As you follow this guide, you'll run a Hyperlane validator on any of the chains the protocol is live on, including Arbitrum, Optimism, BSC, Base, Blast, Linea, Mode, and Polygon. After that you'll link your validator with your EigenLayer Operator by interacting with the AVS contract on Ethereum Mainnet or Holesky. This process, like the entire Hyperlane framework, is open source and permissionless - no whitelisting or staking minimums needed.
1. Install CLI
Install the latest version of the @hyperlane-xyz/cli
package with npm install -g @hyperlane-xyz/cli
. Detailed CLI install instructions are available here.
2. Run the validator
Operators that want to quickly deploy a production ready environment using Docker Compose and AWS may wish to use the Docker Compose quickstart guide.
Follow the validator guide here with the AWS setup to run the validator on any chain within the Hyperlane network. You can also easily generalize for other storage providers like GCP and Azure, or other key management solutions.
Ensure that your KMS key has funds on that chain to announce itself.
Monitoring
You can monitor EigenLayer specific endpoints via the --metrics
port you specified in the validator configuration. Read more about the example endpoints and what should be expected here.

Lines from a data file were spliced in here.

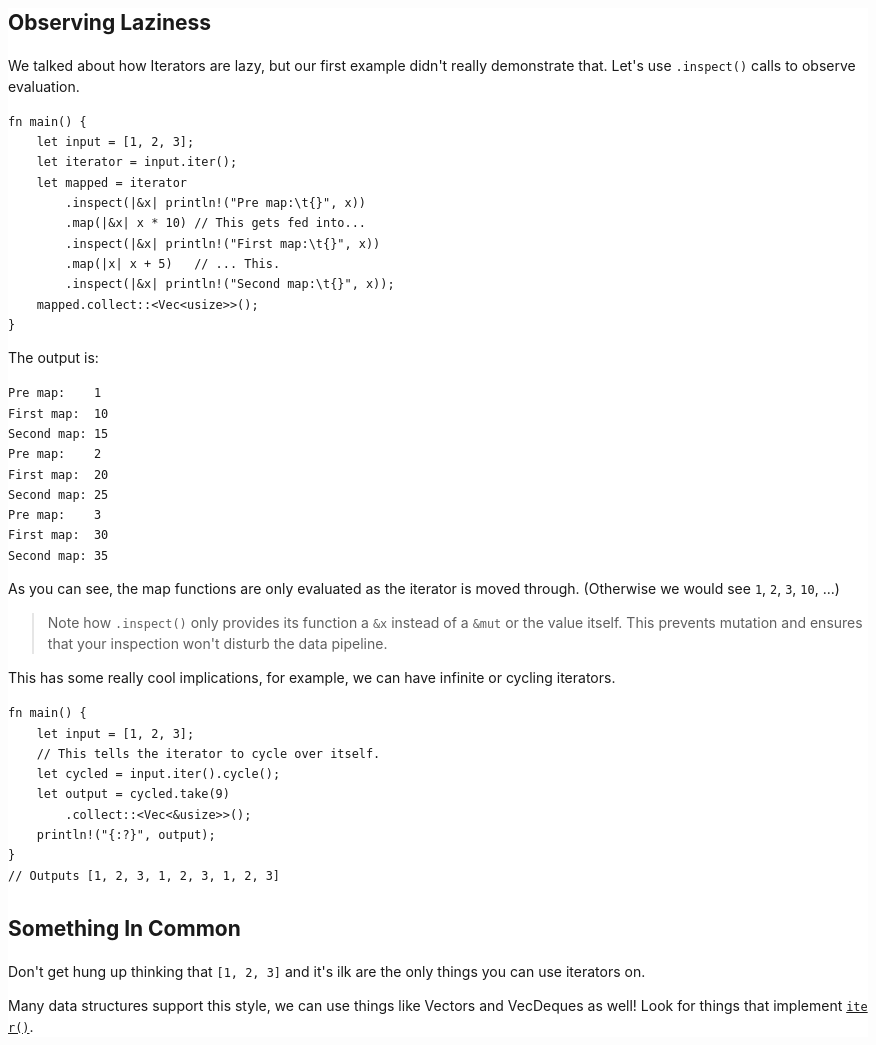 ## Observing Laziness

We talked about how Iterators are lazy, but our first example didn't really demonstrate that. Let's use `.inspect()` calls to observe evaluation.

    fn main() {
        let input = [1, 2, 3];
        let iterator = input.iter();
        let mapped = iterator
            .inspect(|&x| println!("Pre map:\t{}", x))
            .map(|&x| x * 10) // This gets fed into...
            .inspect(|&x| println!("First map:\t{}", x))
            .map(|x| x + 5)   // ... This.
            .inspect(|&x| println!("Second map:\t{}", x));
        mapped.collect::<Vec<usize>>();
    }

The output is:

    Pre map:    1
    First map:  10
    Second map: 15
    Pre map:    2
    First map:  20
    Second map: 25
    Pre map:    3
    First map:  30
    Second map: 35

As you can see, the map functions are only evaluated as the iterator is moved through. (Otherwise we would see `1`, `2`, `3`, `10`, ...)

> Note how `.inspect()` only provides its function a `&x` instead of a `&mut` or the value itself. This prevents mutation and ensures that your inspection won't disturb the data pipeline.

This has some really cool implications, for example, we can have infinite or cycling iterators.

    fn main() {
        let input = [1, 2, 3];
        // This tells the iterator to cycle over itself.
        let cycled = input.iter().cycle();
        let output = cycled.take(9)
            .collect::<Vec<&usize>>();
        println!("{:?}", output);
    }
    // Outputs [1, 2, 3, 1, 2, 3, 1, 2, 3]



## Something In Common

Don't get hung up thinking that `[1, 2, 3]` and it's ilk are the only things you can use iterators on.

Many data structures support this style, we can use things like Vectors and VecDeques as well! Look for things that implement [`iter()`](http://doc.rust-lang.org/std/?search=iter%28%29).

The supported endpoints are:
Endpoint | Description |
---|---|
GET /eigen/node | for node info |
GET /eigen/node/health | for node health |
GET /eigen/node/services | for a list of services the node is running |
You'll need the validator address (address of the signing key) for the next step.
3. Set up keys
There is a distinction between the operator key and the AVS signing key. The operator key is meant for just interacting with the AVS contracts whereas the AVS signing key is used for active operations, which in our case will be signing checkpoints with a Hyperlane validator.
4. Register your operator
First, make sure you're registered with your operator key as an EigenLayer operator on Mainnet or Holesky . You'll only need the ECDSA key.

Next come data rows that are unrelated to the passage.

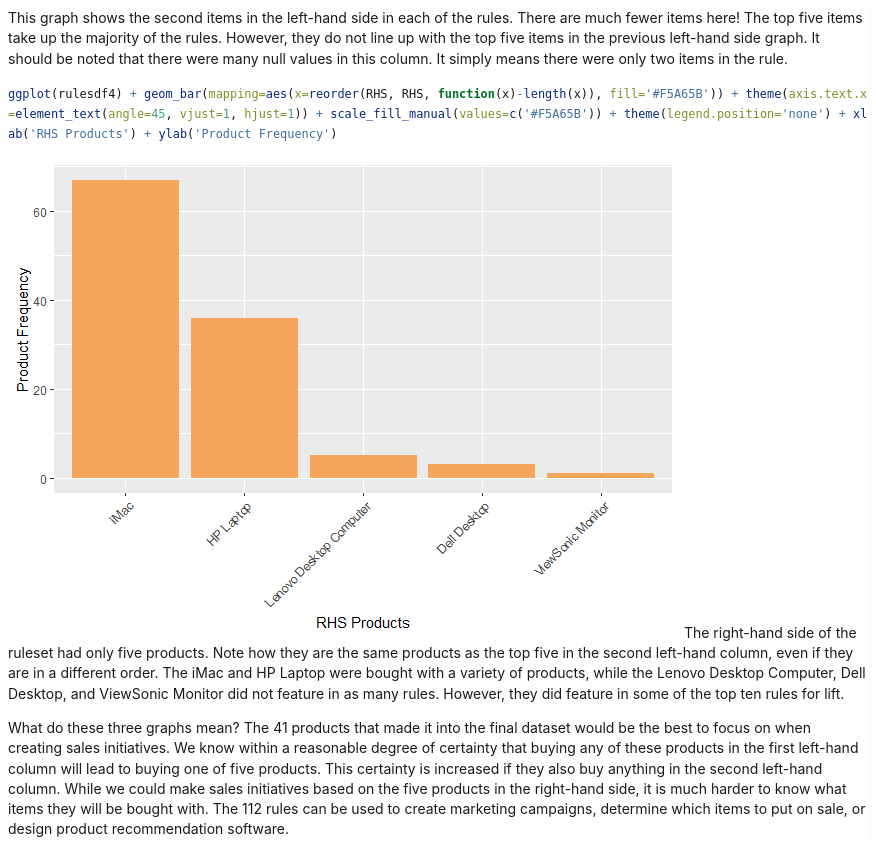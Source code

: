 This graph shows the second items in the left-hand side in each of the
rules. There are much fewer items here! The top five items take up the
majority of the rules. However, they do not line up with the top five
items in the previous left-hand side graph. It should be noted that
there were many null values in this column. It simply means there were
only two items in the rule.

``` r
ggplot(rulesdf4) + geom_bar(mapping=aes(x=reorder(RHS, RHS, function(x)-length(x)), fill='#F5A65B')) + theme(axis.text.x=element_text(angle=45, vjust=1, hjust=1)) + scale_fill_manual(values=c('#F5A65B')) + theme(legend.position='none') + xlab('RHS Products') + ylab('Product Frequency')
```

![](Market-Basket-Analysis_files/figure-gfm/unnamed-chunk-19-1.png)
The right-hand side of the ruleset had only five products. Note how they
are the same products as the top five in the second left-hand column,
even if they are in a different order. The iMac and HP Laptop were
bought with a variety of products, while the Lenovo Desktop Computer,
Dell Desktop, and ViewSonic Monitor did not feature in as many rules.
However, they did feature in some of the top ten rules for lift.

What do these three graphs mean? The 41 products that made it into the
final dataset would be the best to focus on when creating sales
initiatives. We know within a reasonable degree of certainty that buying
any of these products in the first left-hand column will lead to buying
one of five products. This certainty is increased if they also buy
anything in the second left-hand column. While we could make sales
initiatives based on the five products in the right-hand side, it is
much harder to know what items they will be bought with. The 112 rules
can be used to create marketing campaigns, determine which items to put
on sale, or design product recommendation software.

Next, to register your operator to Hyperlane AVS, you can use the Hyperlane CLI. Register your operator key (generated via the EigenLayer CLI) by creating an ECDSA signature and submitting it along with the AVS signing key, which is your Hyperlane validator address from above (not a private key).
hyperlane avs register --operatorKeyPath <PATH_TO_OPERATOR_KEY> \
--chain <AVS_NETWORK> \
--avsSigningKeyAddress <AVS_SIGNING_ADDRESS>
The AVS_NETWORK
is the network you're registering on, which can be ethereum
or holesky
.
Your AVS signing key can be reused across multiple validators and doesn't require additional registration for each. If you use different AVS signing keys for each validator, you'll need to register each as an operator.
Confirming registration
To confirm you are registered on mainnet, run hyperlane avs check --chain ethereum --operatorAddress <AVS_SIGNING_ADDRESS>
using the Hyperlane CLI and see if your validator address is there. This query may take a few minutes to complete.
Additionally, you can search your address under the operatorRegistry
function on Etherscan or check on EigenLayer's UI for Ethereum or Holesky.
Congrats on registering with the Hyperlane AVS!
Now any Hyperlane message receiver can now leverage your validator signatures, helping secure rollup interop.